[Work instruction]:
Scan each line of the entries below for the word "pdiff" and count the ones where it appears. The answer is that number alone.

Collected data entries
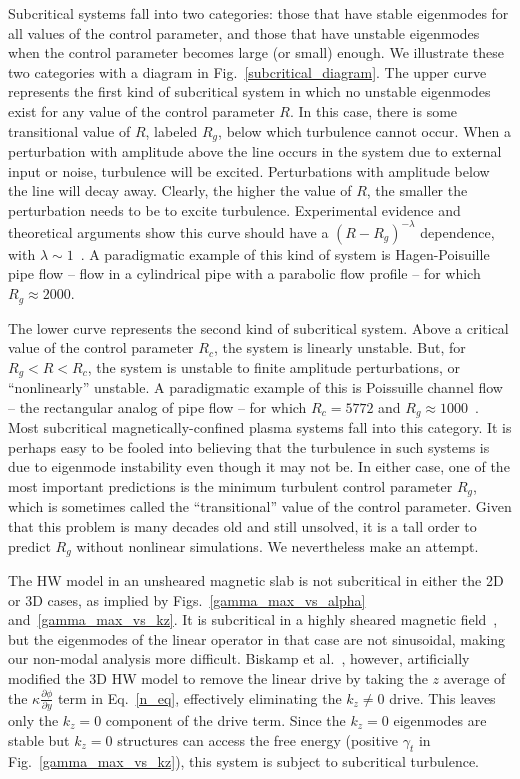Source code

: \documentclass[twocolumn,showkeys,superscriptaddress]{revtex4}
\newcommand{\pdiff}[2]{\frac{\partial#1}{\partial#2}}
\begin{document}
Subcritical systems fall into two categories: those that have stable eigenmodes for all values of the control parameter, and those that have unstable eigenmodes
when the control parameter becomes large (or small) enough. We illustrate these two categories with a diagram in Fig.~\ref{subcritical_diagram}. 
The upper curve represents the first kind of subcritical system in which no unstable eigenmodes exist for any value of the control parameter $R$. In this
case, there is some transitional value of $R$, labeled $R_g$, below which turbulence cannot occur. When a perturbation with amplitude above the line occurs in the system due to external input or noise, 
turbulence will be excited. Perturbations with amplitude below the line will decay away. Clearly, the higher the value of $R$, the smaller the perturbation needs to be to excite turbulence.
Experimental evidence and theoretical arguments show this curve should have a $(R-R_g)^{-\lambda}$ dependence, with $\lambda \sim 1$~\cite{grossmann2000}.
A paradigmatic example of this kind of system is Hagen-Poisuille pipe flow -- flow in a cylindrical pipe with a parabolic flow profile -- for which $R_g \approx 2000$.

The lower curve represents the second kind of subcritical system. Above a critical value of the control parameter $R_c$, the system is linearly unstable. But, for $R_g < R < R_c$, the system is
unstable to finite amplitude perturbations, or ``nonlinearly'' unstable. A paradigmatic example of this is Poissuille channel flow -- the rectangular analog of pipe flow -- for which
$R_c = 5772$ and $R_g \approx 1000$~\cite{grossmann2000}. Most subcritical magnetically-confined plasma systems fall into this category. It is perhaps easy to be fooled into believing that the turbulence
in such systems is due to eigenmode instability even though it may not be. 
In either case, one of the most important predictions is the minimum turbulent control parameter $R_g$, which is sometimes called the ``transitional'' value of the control parameter. Given that this problem is many decades old
and still unsolved, it is a tall order to predict $R_g$ without nonlinear simulations. We nevertheless make an attempt.

The HW model in an unsheared magnetic slab is not subcritical in either the 2D or 3D cases, as implied by Figs.~\ref{gamma_max_vs_alpha} and~\ref{gamma_max_vs_kz}. It is subcritical in a highly sheared
magnetic field~\cite{drake1995}, but the eigenmodes of the linear operator in that case are not sinusoidal, making our non-modal analysis more difficult. 
Biskamp et al.~\cite{biskamp1995}, however, artificially modified the
3D HW model to remove the linear drive by taking the $z$ average of the $\kappa \pdiff{\phi}{y}$ term in Eq.~\ref{n_eq}, effectively eliminating the $k_z \ne 0$ drive. This leaves only the $k_z = 0$
component of the drive term. Since the $k_z = 0$ eigenmodes are stable but $k_z = 0$ structures can access the free energy (positive $\gamma_t$ in Fig.~\ref{gamma_max_vs_kz}), this system is subject
to subcritical turbulence.
\end{document}
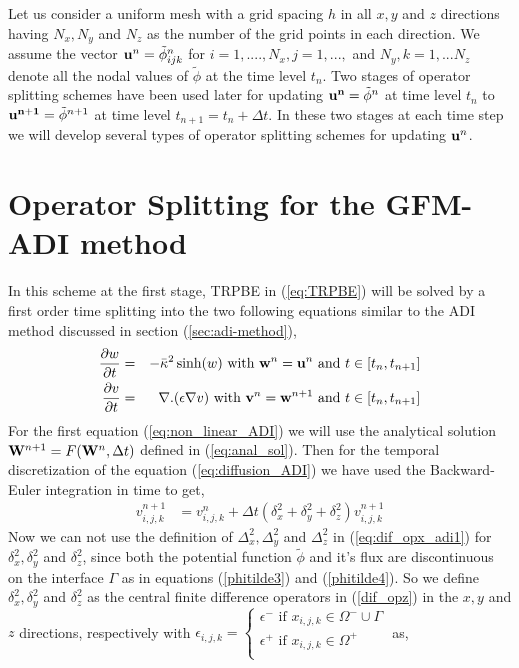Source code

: Let us consider a uniform mesh with a grid spacing $h$ in all $x,y$ and $z$ directions having $N_x,N_y$ and $N_z$ as the number of the grid points in each direction. We assume the vector ${{\bf u}^n = \tilde \phi^n_{ijk}}$ for $i=1,...., N_x,j=1,...,$ and $N_y,k=1,...N_z$ denote all the nodal values of $\tilde \phi$ at the time level $t_n$. Two stages of operator splitting schemes have been used later for updating ${\bf u^n}=\tilde \phi^n$ at time level $t_n$ to ${\bf u^{n+1}}=\tilde \phi^{n+1}$ at time level $t_{n+1}=t_n+ \Delta t $. In these two stages at each time step we will develop several types of operator splitting schemes for updating ${\bf u}^n$. 
\section{Operator Splitting for the GFM-ADI method}
\label{sec:GFM-ADI}

In this scheme at the first stage, TRPBE in  (\ref{eq:TRPBE}) will be solved by a first order time splitting into the two following equations similar to the ADI method discussed in section (\ref{sec:adi-method}), 
\begin{eqnarray}
  \frac{\partial w}{\partial t}&=& -\bar\kappa^2 \sinh(w) \text{ with } {\bf w}^n={\bf u}^n\text{ and } t \in \left[t_n,t_{n+1}\right]\label{eq:non_linear_ADI}\\
 \frac{\partial v}{\partial t}&=&  \nabla . (\epsilon\nabla v) \text{ with } {\bf v}^n={\bf w}^{n+1}\text{ and } t \in \left[t_n,t_{n+1}\right]	 \label{eq:diffusion_ADI}
\end{eqnarray}  
For the first equation (\ref{eq:non_linear_ADI}) we will use the analytical solution ${\bf W}^{n+1}=F({\bf W}^n,\Delta t)$ defined in (\ref{eq:anal_sol}). Then for the temporal discretization of the equation (\ref{eq:diffusion_ADI}) we have used the Backward-Euler integration in time to get, 
\begin{eqnarray}
	v_{i,j,k}^{n+1} &=v_{i,j,k}^{n}+\Delta t \left(\delta_x^2+\delta_y^2+\delta_z^2\right)v_{i,j,k}^{n+1} \label{eq:imp-eu}
\end{eqnarray}	
Now we can not use the definition of $\Delta_x^2,\Delta_y^2$ and $\Delta_z^2$ in (\ref {eq:dif_opx_adi1}) for $\delta_x^2,\delta_y^2$ and $\delta_z^2$, since both the potential function $\tilde \phi$ and it's flux are discontinuous on the interface $\Gamma$ as in equations (\ref{phitilde3}) and (\ref{phitilde4}). So we define $\delta_x^2,\delta_y^2$ and $\delta_z^2$ as the central finite difference operators in (\ref{dif_opz}) in the $x,y$ and $z$ directions, respectively with $\epsilon_{i,j,k}= \displaystyle\begin{cases}
	\epsilon^- \text{ if } x_{i,j,k}\in\Omega^- \cup \Gamma \\
	\epsilon^+ \text{ if } x_{i,j,k}\in\Omega^+\\
	\end{cases}$ as,

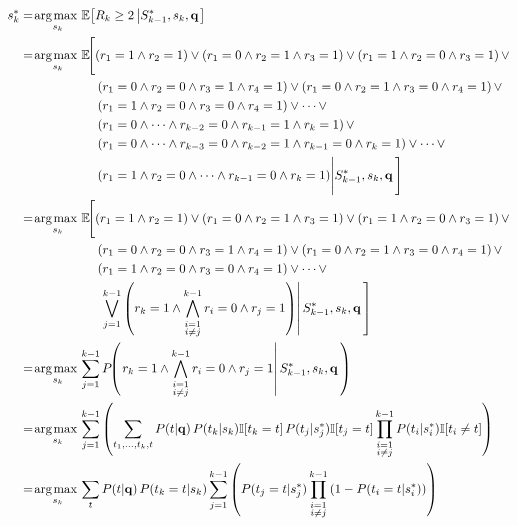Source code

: \documentclass[a4paper]{article}
\renewcommand{\vec}[1]{\mathbf{#1}}
\def\argmax{\operatornamewithlimits{\!arg \;\! max\,}}
\begin{document}
\begin{align*}
  s_k^* & = \argmax_{s_k} \mathbb{E} \!\left[ R_k \geq 2 \left| S_{k-1}^*, s_k, \vec{q} \right.\right] \\
  & = \argmax_{s_k} \mathbb{E} \!\Bigg[ (r_1=1 \wedge r_2=1) \vee (r_1=0 \wedge r_2=1 \wedge r_3=1) \vee (r_1=1 \wedge r_2=0 \wedge r_3=1) \,\vee \\
  & \hspace{21.7mm} (r_1=0 \wedge r_2=0 \wedge r_3=1 \wedge r_4=1) \vee (r_1=0 \wedge r_2=1 \wedge r_3=0 \wedge r_4=1) \,\vee \\
  & \hspace{21.7mm} (r_1=1 \wedge r_2=0 \wedge r_3=0 \wedge r_4=1) \vee \dots \vee \\
  & \hspace{21.7mm} (r_1=0 \wedge \dots \wedge r_{k-2}=0 \wedge r_{k-1}=1 \wedge r_k=1) \,\vee \\
  & \hspace{21.7mm} (r_1=0 \wedge \dots \wedge r_{k-3}=0 \wedge r_{k-2}=1 \wedge r_{k-1} = 0 \wedge r_k=1) \vee \dots \vee \\
  & \hspace{21.7mm} (r_1=1 \wedge r_2=0 \wedge \dots \wedge r_{k-1}=0 \wedge r_k=1) \Bigg| S_{k-1}^*, s_k, \vec{q} \,\Bigg] \\
  & = \argmax_{s_k} \mathbb{E} \!\Bigg[ (r_1=1 \wedge r_2=1) \vee (r_1=0 \wedge r_2=1 \wedge r_3=1) \vee (r_1=1 \wedge r_2=0 \wedge r_3=1) \,\vee \\
  & \hspace{21.7mm} (r_1=0 \wedge r_2=0 \wedge r_3=1 \wedge r_4=1) \vee (r_1=0 \wedge r_2=1 \wedge r_3=0 \wedge r_4=1) \,\vee \\
  & \hspace{21.7mm} (r_1=1 \wedge r_2=0 \wedge r_3=0 \wedge r_4=1) \vee \dots \vee \\
  & \hspace{21.7mm} \left.\left. \bigvee_{j=1}^{k-1} \left( r_k=1 \wedge \bigwedge_{\substack{i=1 \\ i \neq j}}^{k-1} r_i=0 \wedge r_j=1 \right) \right| S_{k-1}^*, s_k, \vec{q} \,\right] \\
  & = \argmax_{s_k} \sum_{j=1}^{k-1} P \!\!\left(\left. r_k=1 \wedge \bigwedge_{\substack{i=1 \\ i \neq j}}^{k-1} r_i=0 \wedge r_j=1 \right| S_{k-1}^*, s_k, \vec{q} \,\right) \\
  & = \argmax_{s_k} \sum_{j=1}^{k-1} \left( \sum_{t_1, \dots, t_k, t} P(t|\vec{q}) \, P(t_k|s_k) \mathbb{I} [t_k=t] \, P(t_j|s_j^*) \mathbb{I} [t_j=t] \prod_{\substack{i=1 \\ i \neq j}}^{k-1} P(t_i|s_i^*) \mathbb{I} [t_i \neq t] \right) \\
  & = \argmax_{s_k} \sum_t P(t|\vec{q}) \, P(t_k=t|s_k) \sum_{j=1}^{k-1} \left( P(t_j=t|s_j^*) \prod_{\substack{i=1 \\ i \neq j}}^{k-1} \left( 1 - P \! \left( t_i=t|s_i^* \right) \right) \right)
\end{align*}
\end{document}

[The completed task]:
2